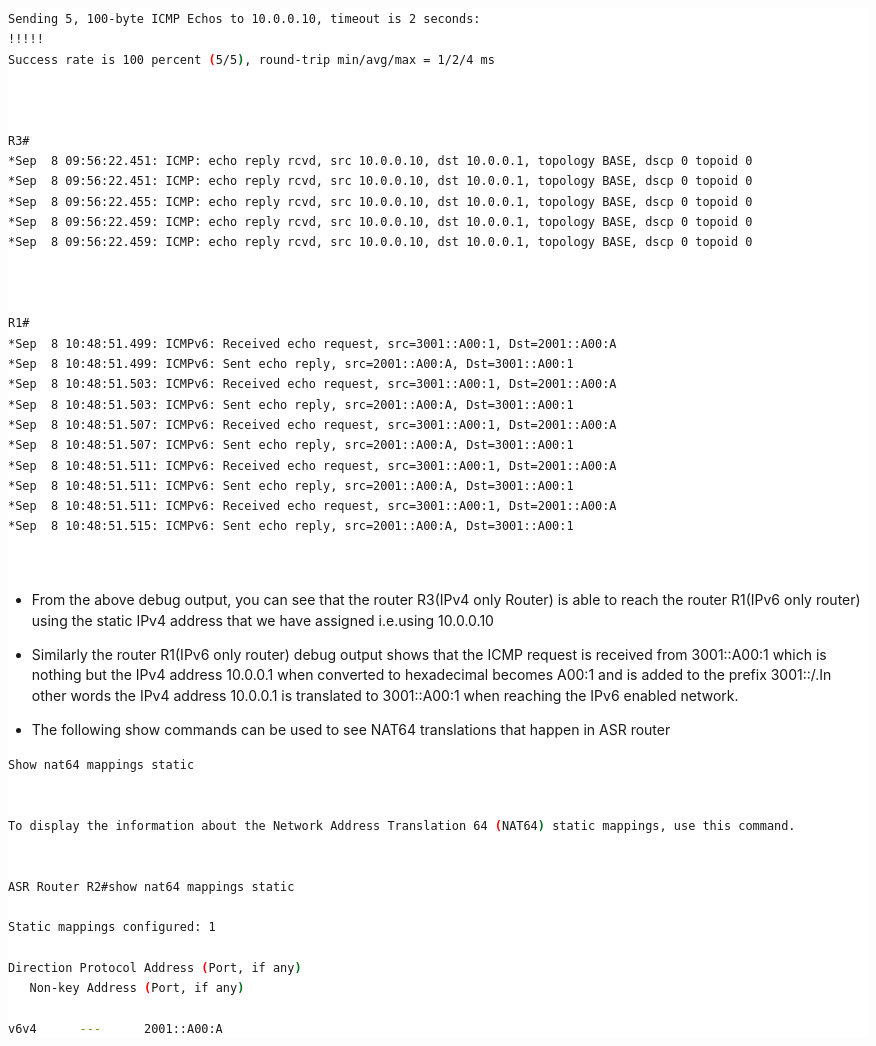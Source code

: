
 ```bash
Sending 5, 100-byte ICMP Echos to 10.0.0.10, timeout is 2 seconds:
!!!!!
Success rate is 100 percent (5/5), round-trip min/avg/max = 1/2/4 ms

 

R3#
*Sep  8 09:56:22.451: ICMP: echo reply rcvd, src 10.0.0.10, dst 10.0.0.1, topology BASE, dscp 0 topoid 0
*Sep  8 09:56:22.451: ICMP: echo reply rcvd, src 10.0.0.10, dst 10.0.0.1, topology BASE, dscp 0 topoid 0
*Sep  8 09:56:22.455: ICMP: echo reply rcvd, src 10.0.0.10, dst 10.0.0.1, topology BASE, dscp 0 topoid 0
*Sep  8 09:56:22.459: ICMP: echo reply rcvd, src 10.0.0.10, dst 10.0.0.1, topology BASE, dscp 0 topoid 0
*Sep  8 09:56:22.459: ICMP: echo reply rcvd, src 10.0.0.10, dst 10.0.0.1, topology BASE, dscp 0 topoid 0

 

R1#
*Sep  8 10:48:51.499: ICMPv6: Received echo request, src=3001::A00:1, Dst=2001::A00:A
*Sep  8 10:48:51.499: ICMPv6: Sent echo reply, src=2001::A00:A, Dst=3001::A00:1
*Sep  8 10:48:51.503: ICMPv6: Received echo request, src=3001::A00:1, Dst=2001::A00:A
*Sep  8 10:48:51.503: ICMPv6: Sent echo reply, src=2001::A00:A, Dst=3001::A00:1
*Sep  8 10:48:51.507: ICMPv6: Received echo request, src=3001::A00:1, Dst=2001::A00:A
*Sep  8 10:48:51.507: ICMPv6: Sent echo reply, src=2001::A00:A, Dst=3001::A00:1
*Sep  8 10:48:51.511: ICMPv6: Received echo request, src=3001::A00:1, Dst=2001::A00:A
*Sep  8 10:48:51.511: ICMPv6: Sent echo reply, src=2001::A00:A, Dst=3001::A00:1
*Sep  8 10:48:51.511: ICMPv6: Received echo request, src=3001::A00:1, Dst=2001::A00:A
*Sep  8 10:48:51.515: ICMPv6: Sent echo reply, src=2001::A00:A, Dst=3001::A00:1

 
```

- From the above debug output, you can see that the router R3(IPv4 only Router) is able to reach the router R1(IPv6 only router) using the static IPv4 address that we have assigned i.e.using 10.0.0.10

 

- Similarly the router R1(IPv6 only router) debug output shows that the ICMP request is received from 3001::A00:1 which is nothing but the IPv4 address 10.0.0.1 when converted to hexadecimal becomes A00:1 and is added to the prefix 3001::/.In other words the IPv4 address 10.0.0.1 is translated to 3001::A00:1 when reaching the IPv6 enabled network.

 

- The following show commands can be used to see NAT64 translations that happen in ASR router

 
```bash
Show nat64 mappings static
 

To display the information about the Network Address Translation 64 (NAT64) static mappings, use this command.


ASR Router R2#show nat64 mappings static

Static mappings configured: 1

Direction Protocol Address (Port, if any)
   Non-key Address (Port, if any)

v6v4      ---      2001::A00:A
```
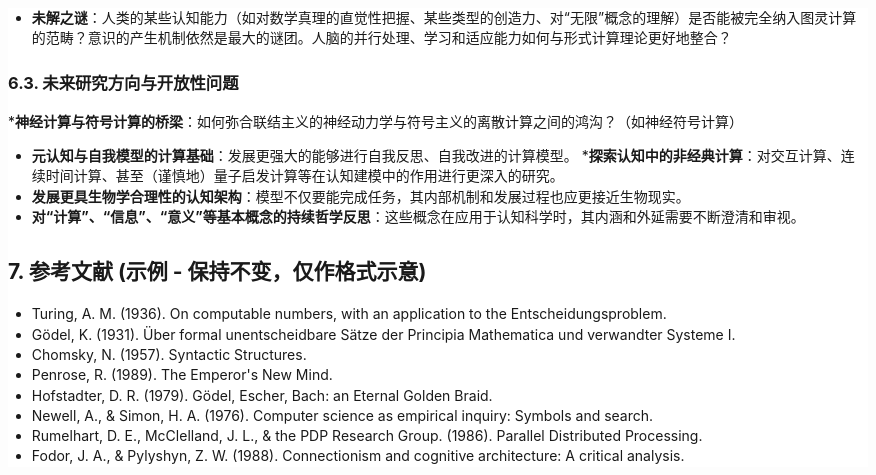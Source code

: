 - **未解之谜**：人类的某些认知能力（如对数学真理的直觉性把握、某些类型的创造力、对“无限”概念的理解）是否能被完全纳入图灵计算的范畴？意识的产生机制依然是最大的谜团。人脑的并行处理、学习和适应能力如何与形式计算理论更好地整合？

### 6.3. **未来研究方向与开放性问题**

***神经计算与符号计算的桥梁**：如何弥合联结主义的神经动力学与符号主义的离散计算之间的鸿沟？（如神经符号计算）

- **元认知与自我模型的计算基础**：发展更强大的能够进行自我反思、自我改进的计算模型。
***探索认知中的非经典计算**：对交互计算、连续时间计算、甚至（谨慎地）量子启发计算等在认知建模中的作用进行更深入的研究。
- **发展更具生物学合理性的认知架构**：模型不仅要能完成任务，其内部机制和发展过程也应更接近生物现实。
- **对“计算”、“信息”、“意义”等基本概念的持续哲学反思**：这些概念在应用于认知科学时，其内涵和外延需要不断澄清和审视。

## 7. 参考文献 (示例 - 保持不变，仅作格式示意)

- Turing, A. M. (1936). On computable numbers, with an application to the Entscheidungsproblem.
- Gödel, K. (1931). Über formal unentscheidbare Sätze der Principia Mathematica und verwandter Systeme I.
- Chomsky, N. (1957). Syntactic Structures.
- Penrose, R. (1989). The Emperor's New Mind.
- Hofstadter, D. R. (1979). Gödel, Escher, Bach: an Eternal Golden Braid.
- Newell, A., & Simon, H. A. (1976). Computer science as empirical inquiry: Symbols and search.
- Rumelhart, D. E., McClelland, J. L., & the PDP Research Group. (1986). Parallel Distributed Processing.
- Fodor, J. A., & Pylyshyn, Z. W. (1988). Connectionism and cognitive architecture: A critical analysis.
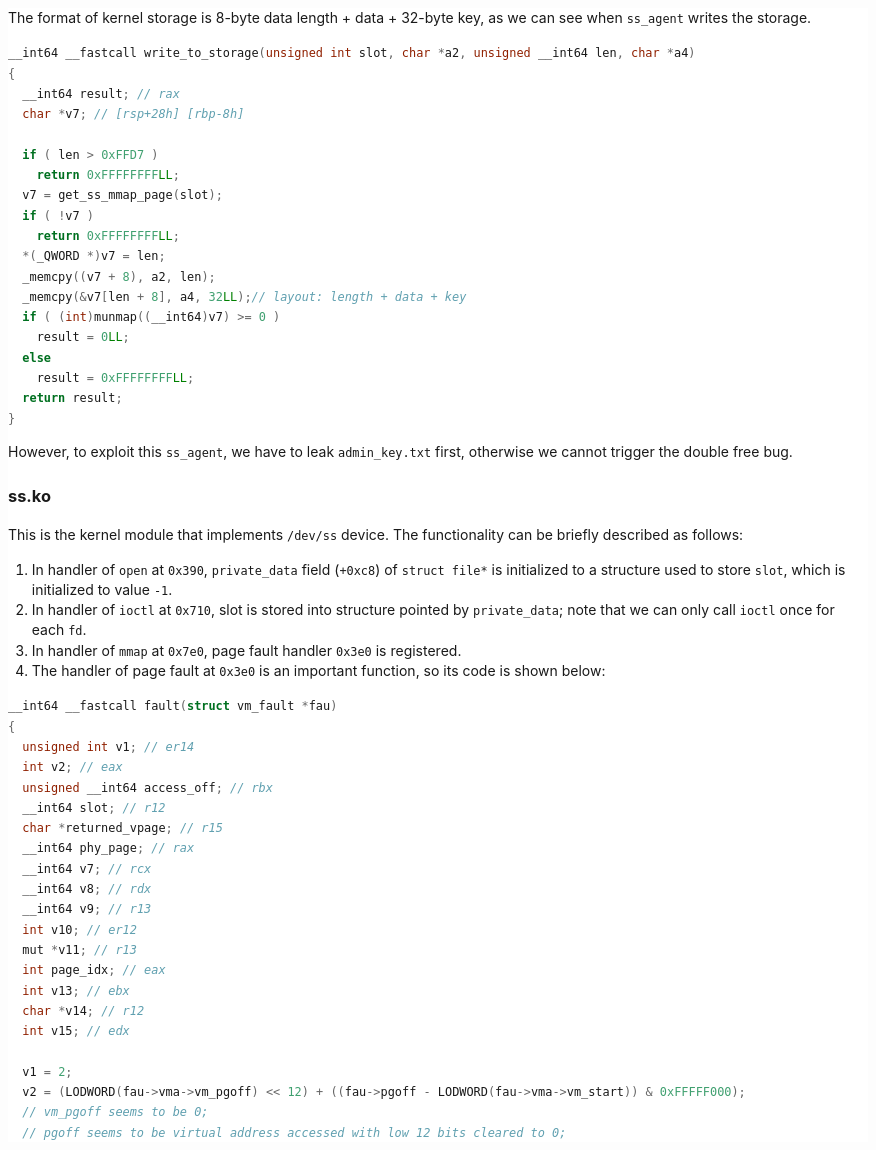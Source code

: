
 ```c
```

The format of kernel storage is 8-byte data length + data + 32-byte key, as we can see when `ss_agent` writes the storage.

```c
__int64 __fastcall write_to_storage(unsigned int slot, char *a2, unsigned __int64 len, char *a4)
{
  __int64 result; // rax
  char *v7; // [rsp+28h] [rbp-8h]

  if ( len > 0xFFD7 )
    return 0xFFFFFFFFLL;
  v7 = get_ss_mmap_page(slot);
  if ( !v7 )
    return 0xFFFFFFFFLL;
  *(_QWORD *)v7 = len;
  _memcpy((v7 + 8), a2, len);
  _memcpy(&v7[len + 8], a4, 32LL);// layout: length + data + key
  if ( (int)munmap((__int64)v7) >= 0 )
    result = 0LL;
  else
    result = 0xFFFFFFFFLL;
  return result;
}
```

However, to exploit this `ss_agent`, we have to leak `admin_key.txt` first, otherwise we cannot trigger the double free bug.

### ss.ko

This is the kernel module that implements `/dev/ss` device. The functionality can be briefly described as follows:

1. In handler of `open` at `0x390`, `private_data` field (`+0xc8`) of `struct file*` is initialized to a structure used to store `slot`, which is initialized to value `-1`.
2. In handler of `ioctl` at `0x710`, slot is stored into structure pointed by `private_data`; note that we can only call `ioctl` once for each `fd`.
3. In handler of `mmap` at `0x7e0`, page fault handler `0x3e0` is registered.
4. The handler of page fault at `0x3e0` is an important function, so its code is shown below:

```c
__int64 __fastcall fault(struct vm_fault *fau)
{
  unsigned int v1; // er14
  int v2; // eax
  unsigned __int64 access_off; // rbx
  __int64 slot; // r12
  char *returned_vpage; // r15
  __int64 phy_page; // rax
  __int64 v7; // rcx
  __int64 v8; // rdx
  __int64 v9; // r13
  int v10; // er12
  mut *v11; // r13
  int page_idx; // eax
  int v13; // ebx
  char *v14; // r12
  int v15; // edx

  v1 = 2;
  v2 = (LODWORD(fau->vma->vm_pgoff) << 12) + ((fau->pgoff - LODWORD(fau->vma->vm_start)) & 0xFFFFF000);
  // vm_pgoff seems to be 0;
  // pgoff seems to be virtual address accessed with low 12 bits cleared to 0;
```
_ _ _
TASK ITEM: Scan the material above. Copy each line where "have" occurs.

COMPLETED TASK:
- From the above debug output, you can see that the router R3(IPv4 only Router) is able to reach the router R1(IPv6 only router) using the static IPv4 address that we have assigned i.e.using 10.0.0.10
However, to exploit this `ss_agent`, we have to leak `admin_key.txt` first, otherwise we cannot trigger the double free bug.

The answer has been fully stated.